Martin n’avait dit que trop vrai ; on entend une fanfare de clairon, et bientôt le recruteur Bridoux entre avec sa troupe, suivi du bailli et de ses acolytes, qui portent la roue où sont contenus les numéros. — La roue est installée sur une table au milieu de la stupeur et de l’effroi de la foule immobile et on procède à l’appel nominal.

Job et François sont du nombre de ceux qui doivent tirer, et certes ni l’un ni l’autre n’a l’ambition de devenir un héros à cinq sols par jour. Ils aimeraient mieux autre chose, épouser Pâquerette et rester au village, par exemple, sort moins brillant, mais plus doux.

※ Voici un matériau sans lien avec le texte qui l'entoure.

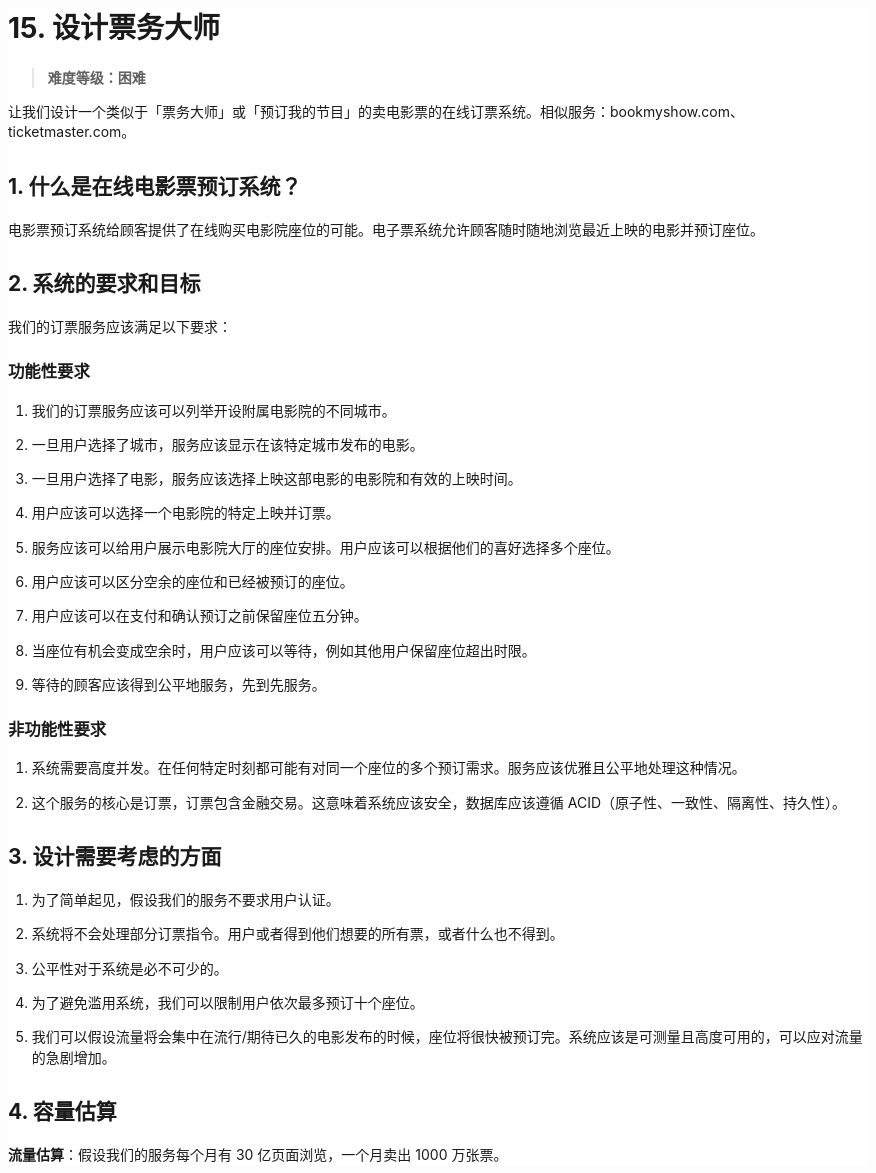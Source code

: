 # 15. 设计票务大师

> **难度等级：困难**

让我们设计一个类似于「票务大师」或「预订我的节目」的卖电影票的在线订票系统。相似服务：bookmyshow.com、ticketmaster.com。

## 1. 什么是在线电影票预订系统？

电影票预订系统给顾客提供了在线购买电影院座位的可能。电子票系统允许顾客随时随地浏览最近上映的电影并预订座位。

## 2. 系统的要求和目标

我们的订票服务应该满足以下要求：

### 功能性要求

1. 我们的订票服务应该可以列举开设附属电影院的不同城市。

2. 一旦用户选择了城市，服务应该显示在该特定城市发布的电影。

3. 一旦用户选择了电影，服务应该选择上映这部电影的电影院和有效的上映时间。

4. 用户应该可以选择一个电影院的特定上映并订票。

5. 服务应该可以给用户展示电影院大厅的座位安排。用户应该可以根据他们的喜好选择多个座位。

6. 用户应该可以区分空余的座位和已经被预订的座位。

7. 用户应该可以在支付和确认预订之前保留座位五分钟。

8. 当座位有机会变成空余时，用户应该可以等待，例如其他用户保留座位超出时限。

9. 等待的顾客应该得到公平地服务，先到先服务。

### 非功能性要求

1. 系统需要高度并发。在任何特定时刻都可能有对同一个座位的多个预订需求。服务应该优雅且公平地处理这种情况。

2. 这个服务的核心是订票，订票包含金融交易。这意味着系统应该安全，数据库应该遵循 ACID（原子性、一致性、隔离性、持久性）。

## 3. 设计需要考虑的方面

1. 为了简单起见，假设我们的服务不要求用户认证。

2. 系统将不会处理部分订票指令。用户或者得到他们想要的所有票，或者什么也不得到。

3. 公平性对于系统是必不可少的。

4. 为了避免滥用系统，我们可以限制用户依次最多预订十个座位。

5. 我们可以假设流量将会集中在流行/期待已久的电影发布的时候，座位将很快被预订完。系统应该是可测量且高度可用的，可以应对流量的急剧增加。

## 4. 容量估算

**流量估算**：假设我们的服务每个月有 30 亿页面浏览，一个月卖出 1000 万张票。
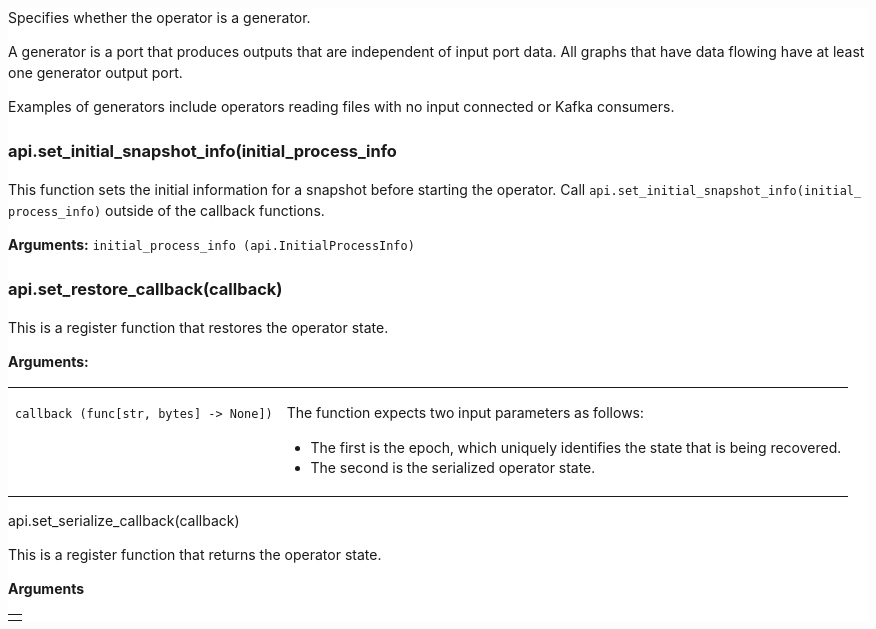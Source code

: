 Specifies whether the operator is a generator.

A generator is a port that produces outputs that are independent of input port data. All graphs that have data flowing have at least one generator output port.

Examples of generators include operators reading files with no input connected or Kafka consumers.

</td>
</tr>
</table>





### api.set\_initial\_snapshot\_info\(initial\_process\_info

This function sets the initial information for a snapshot before starting the operator. Call `api.set_initial_snapshot_info(initial_process_info)` outside of the callback functions.

**Arguments:** `initial_process_info (api.InitialProcessInfo)`





### api.set\_restore\_callback\(callback\)

This is a register function that restores the operator state.

**Arguments:**


<table>
<tr>
<td valign="top">

`callback (func[str, bytes] -> None])`

</td>
<td valign="top">

The function expects two input parameters as follows:

-   The first is the epoch, which uniquely identifies the state that is being recovered.
-   The second is the serialized operator state.



</td>
</tr>
</table>



api.set\_serialize\_callback\(callback\)

This is a register function that returns the operator state.

**Arguments**


<table>
<tr>
<td valign="top">
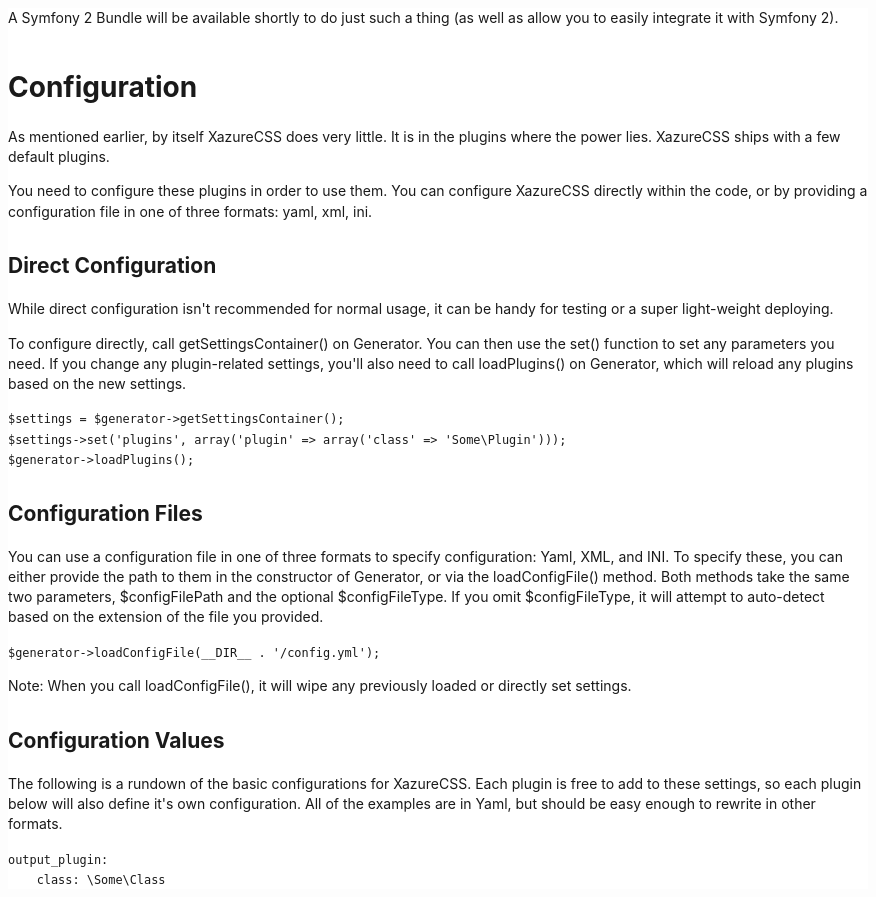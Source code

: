 A Symfony 2 Bundle will be available shortly to do just such a thing (as well as allow you to easily integrate
it with Symfony 2).

Configuration
=============

As mentioned earlier, by itself XazureCSS does very little. It is in the plugins where the power lies. XazureCSS
ships with a few default plugins.

You need to configure these plugins in order to use them. You can configure XazureCSS directly within the code,
or by providing a configuration file in one of three formats: yaml, xml, ini.

Direct Configuration
--------------------

While direct configuration isn't recommended for normal usage, it can be handy for testing or a super light-weight
deploying.

To configure directly, call getSettingsContainer() on Generator. You can then use the set() function to set any
parameters you need. If you change any plugin-related settings, you'll also need to call loadPlugins() on Generator,
which will reload any plugins based on the new settings.

    $settings = $generator->getSettingsContainer();
    $settings->set('plugins', array('plugin' => array('class' => 'Some\Plugin')));
    $generator->loadPlugins();

Configuration Files
-------------------

You can use a configuration file in one of three formats to specify configuration: Yaml, XML, and INI. To specify these,
you can either provide the path to them in the constructor of Generator, or via the loadConfigFile() method. Both
methods take the same two parameters, $configFilePath and the optional $configFileType. If you omit $configFileType, it
will attempt to auto-detect based on the extension of the file you provided.

    $generator->loadConfigFile(__DIR__ . '/config.yml');

Note: When you call loadConfigFile(), it will wipe any previously loaded or directly set settings.

Configuration Values
--------------------

The following is a rundown of the basic configurations for XazureCSS. Each plugin is free to add to these settings, so
each plugin below will also define it's own configuration. All of the examples are in Yaml, but should be easy enough
to rewrite in other formats.

    output_plugin:
        class: \Some\Class
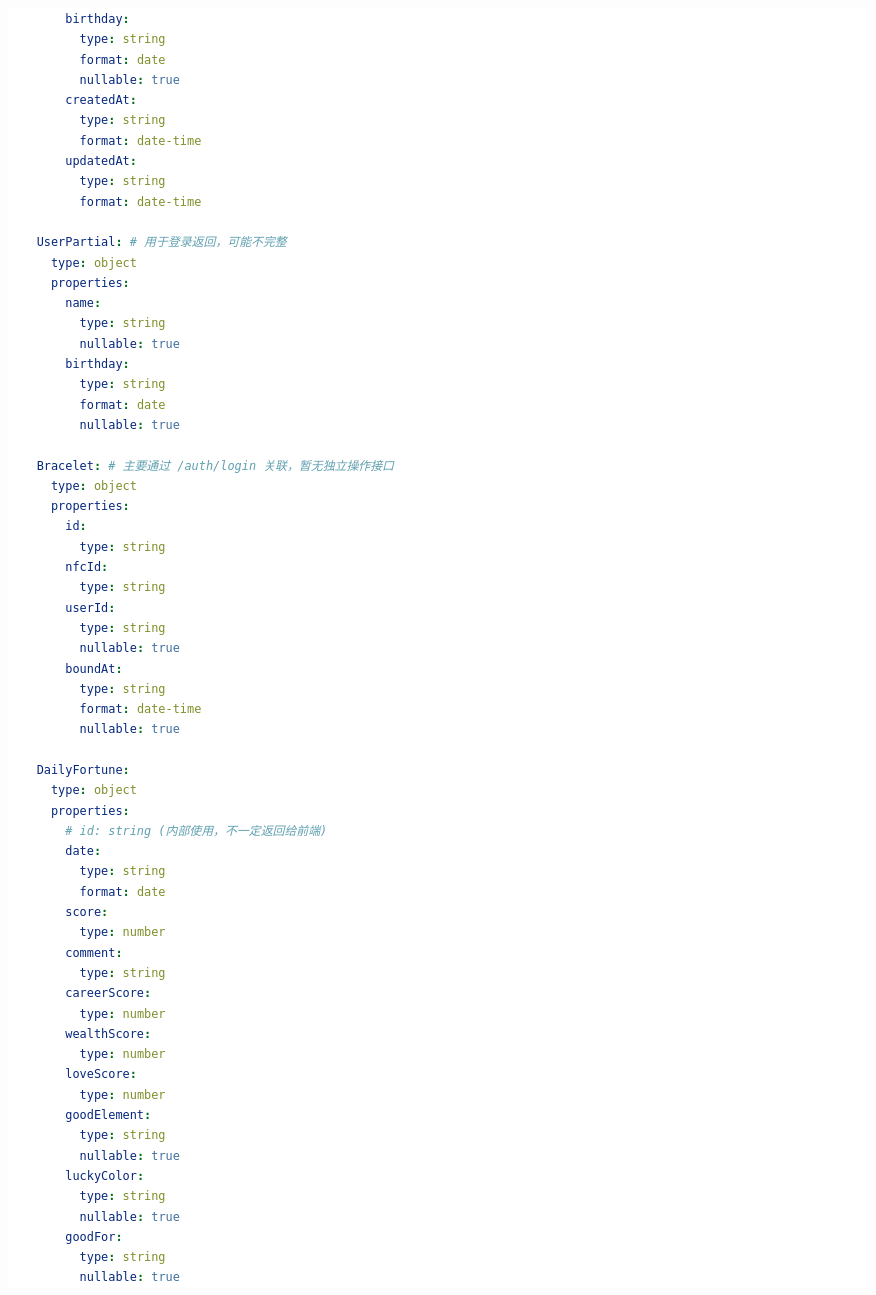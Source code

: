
 ```yaml
        birthday:
          type: string
          format: date
          nullable: true
        createdAt:
          type: string
          format: date-time
        updatedAt:
          type: string
          format: date-time

    UserPartial: # 用于登录返回，可能不完整
      type: object
      properties:
        name:
          type: string
          nullable: true
        birthday:
          type: string
          format: date
          nullable: true

    Bracelet: # 主要通过 /auth/login 关联，暂无独立操作接口
      type: object
      properties:
        id:
          type: string
        nfcId:
          type: string
        userId:
          type: string
          nullable: true
        boundAt:
          type: string
          format: date-time
          nullable: true

    DailyFortune:
      type: object
      properties:
        # id: string (内部使用，不一定返回给前端)
        date:
          type: string
          format: date
        score:
          type: number
        comment:
          type: string
        careerScore:
          type: number
        wealthScore:
          type: number
        loveScore:
          type: number
        goodElement:
          type: string
          nullable: true
        luckyColor:
          type: string
          nullable: true
        goodFor:
          type: string
          nullable: true
```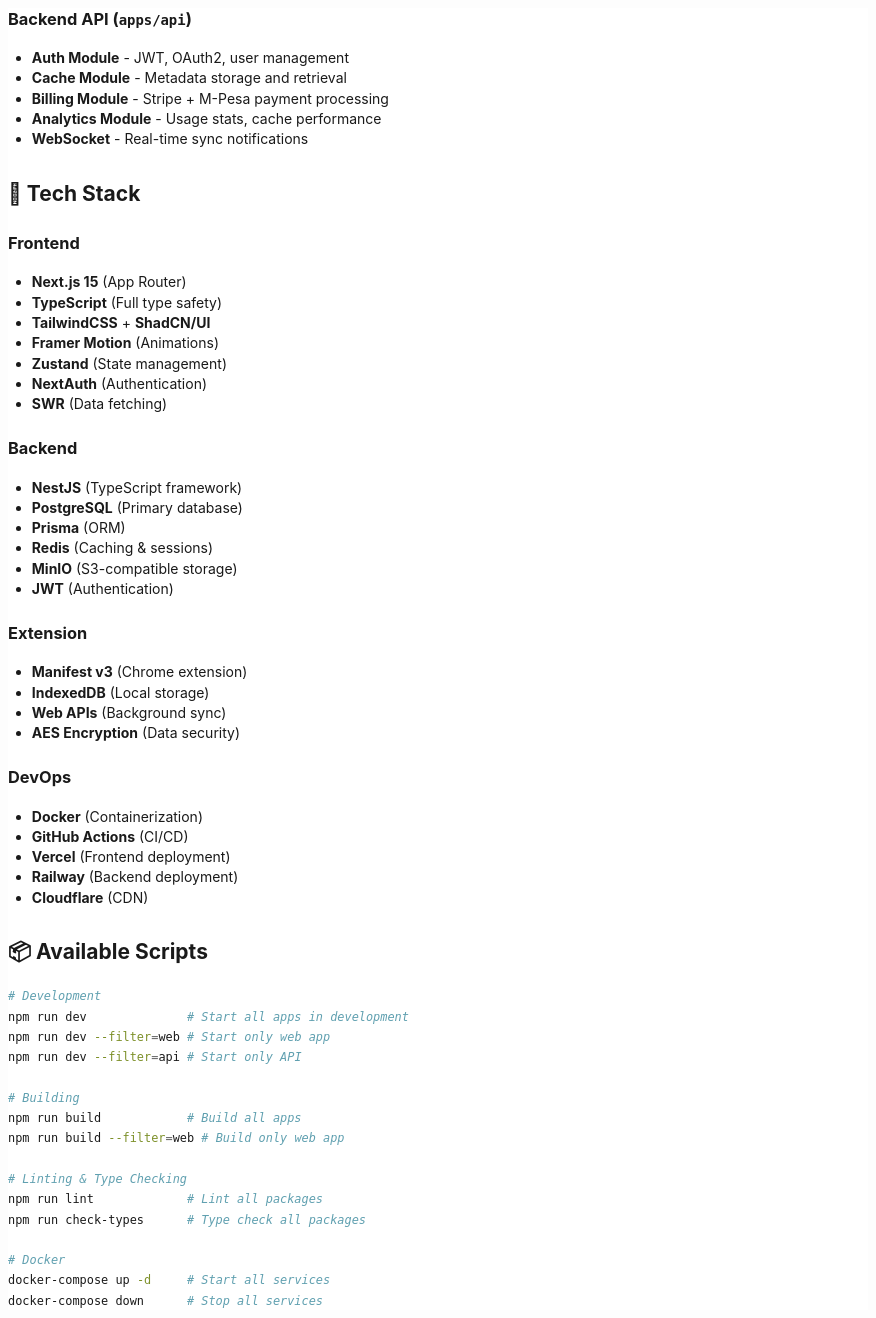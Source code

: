 ### Backend API (`apps/api`)
- **Auth Module** - JWT, OAuth2, user management
- **Cache Module** - Metadata storage and retrieval
- **Billing Module** - Stripe + M-Pesa payment processing
- **Analytics Module** - Usage stats, cache performance
- **WebSocket** - Real-time sync notifications

## 🔧 Tech Stack

### Frontend
- **Next.js 15** (App Router)
- **TypeScript** (Full type safety)
- **TailwindCSS** + **ShadCN/UI**
- **Framer Motion** (Animations)
- **Zustand** (State management)
- **NextAuth** (Authentication)
- **SWR** (Data fetching)

### Backend
- **NestJS** (TypeScript framework)
- **PostgreSQL** (Primary database)
- **Prisma** (ORM)
- **Redis** (Caching & sessions)
- **MinIO** (S3-compatible storage)
- **JWT** (Authentication)

### Extension
- **Manifest v3** (Chrome extension)
- **IndexedDB** (Local storage)
- **Web APIs** (Background sync)
- **AES Encryption** (Data security)

### DevOps
- **Docker** (Containerization)
- **GitHub Actions** (CI/CD)
- **Vercel** (Frontend deployment)
- **Railway** (Backend deployment)
- **Cloudflare** (CDN)

## 📦 Available Scripts

```bash
# Development
npm run dev              # Start all apps in development
npm run dev --filter=web # Start only web app
npm run dev --filter=api # Start only API

# Building
npm run build            # Build all apps
npm run build --filter=web # Build only web app

# Linting & Type Checking
npm run lint             # Lint all packages
npm run check-types      # Type check all packages

# Docker
docker-compose up -d     # Start all services
docker-compose down      # Stop all services
```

En prévision d’un mauvais numéro, Job arrive clopin dopant, traînant le pied avec la grâce d’un faucheux à qui un moissonneur a coupé trois pattes ; mais le maréchal des logis Bridoux, qui n’est pas crédule en fait d’infirmités, examine la jambe de Job, la tâte en tous sens et ne lui trouve d’autre défaut que de ressembler à une jambe de coq. Job continue à se prétendre infiniment perclus et plus écloppé que le messager boiteux de Bâle en Suisse. Bridoux, qui redoute une ruse, tire son sabre et menace Job, qui, naturellement poltron et ayant peur des coups plus que de toute autre chose, se sauve avec des pieds de cerf, d’autruche et de gazelle, aussi vite que pourrait le faire Almanzor, le coureur dératé de M. le marquis.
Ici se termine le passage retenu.